To achieve this goal, web-based Science Comics are being developed and tested as a teaching and learning medium. The theatre group "Supertroupers" guides readers through seven episodes on various topics from the fields of physics, geology/geography, and biology. To promote understanding in the sense of conceptual change (Vosniadou et al., 2008), the science comics address popular alternative ideas and encourage readers to reflect on these alongside the protagonists.

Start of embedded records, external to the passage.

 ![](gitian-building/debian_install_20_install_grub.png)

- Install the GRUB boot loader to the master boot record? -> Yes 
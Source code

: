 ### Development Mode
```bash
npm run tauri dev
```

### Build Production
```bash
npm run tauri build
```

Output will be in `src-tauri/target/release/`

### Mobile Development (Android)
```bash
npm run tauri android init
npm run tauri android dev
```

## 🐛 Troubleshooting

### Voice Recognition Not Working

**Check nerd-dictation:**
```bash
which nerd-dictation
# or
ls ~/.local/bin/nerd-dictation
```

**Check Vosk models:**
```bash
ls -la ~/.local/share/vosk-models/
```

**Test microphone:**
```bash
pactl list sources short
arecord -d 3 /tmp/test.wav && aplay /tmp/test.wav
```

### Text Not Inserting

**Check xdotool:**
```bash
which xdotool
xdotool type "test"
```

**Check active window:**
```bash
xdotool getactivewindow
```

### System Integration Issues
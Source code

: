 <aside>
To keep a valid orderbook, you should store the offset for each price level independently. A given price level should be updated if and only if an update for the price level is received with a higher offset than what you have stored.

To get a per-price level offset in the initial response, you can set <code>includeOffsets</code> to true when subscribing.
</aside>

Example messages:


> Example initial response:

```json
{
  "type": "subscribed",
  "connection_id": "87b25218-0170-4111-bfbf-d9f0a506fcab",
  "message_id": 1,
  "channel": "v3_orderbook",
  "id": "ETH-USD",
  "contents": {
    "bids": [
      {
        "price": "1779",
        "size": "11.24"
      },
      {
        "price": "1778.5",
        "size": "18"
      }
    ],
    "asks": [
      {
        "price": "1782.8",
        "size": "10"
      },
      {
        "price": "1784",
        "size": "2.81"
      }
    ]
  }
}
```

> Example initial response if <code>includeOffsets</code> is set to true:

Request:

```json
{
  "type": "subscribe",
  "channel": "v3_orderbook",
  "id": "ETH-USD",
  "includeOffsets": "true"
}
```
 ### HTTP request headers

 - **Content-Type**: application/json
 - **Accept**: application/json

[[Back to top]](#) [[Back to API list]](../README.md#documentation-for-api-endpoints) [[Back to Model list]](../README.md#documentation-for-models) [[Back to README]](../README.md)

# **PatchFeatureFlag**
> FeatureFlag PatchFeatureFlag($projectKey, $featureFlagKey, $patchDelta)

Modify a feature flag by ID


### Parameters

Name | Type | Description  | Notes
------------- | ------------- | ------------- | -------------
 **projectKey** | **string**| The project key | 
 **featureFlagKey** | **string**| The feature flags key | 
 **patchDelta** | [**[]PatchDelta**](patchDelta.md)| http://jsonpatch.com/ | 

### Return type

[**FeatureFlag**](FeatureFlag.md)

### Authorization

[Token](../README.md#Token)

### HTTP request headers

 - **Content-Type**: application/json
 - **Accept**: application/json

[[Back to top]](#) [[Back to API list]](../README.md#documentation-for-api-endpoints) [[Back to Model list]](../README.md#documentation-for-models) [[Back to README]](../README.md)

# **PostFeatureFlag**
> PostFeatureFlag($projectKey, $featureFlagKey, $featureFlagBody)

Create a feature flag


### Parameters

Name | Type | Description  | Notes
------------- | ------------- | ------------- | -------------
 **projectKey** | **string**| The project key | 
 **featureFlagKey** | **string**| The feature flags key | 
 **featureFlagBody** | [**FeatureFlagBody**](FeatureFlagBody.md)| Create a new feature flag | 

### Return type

An annual cooperation meeting serves both purposes: designing the Science Comic according to didactic criteria (Conceptual Change) and exchanging research and evaluation results from the use of the new medium in classroom pilot tests. The Leipzig team (Prof. Dr. Jörg Zabel and Julia Zdunek) is particularly involved in designing and testing the Science Comics on biological topics such as evolution, biodiversity, and oceans. The official launch of the web comic platform is planned for autumn 2024.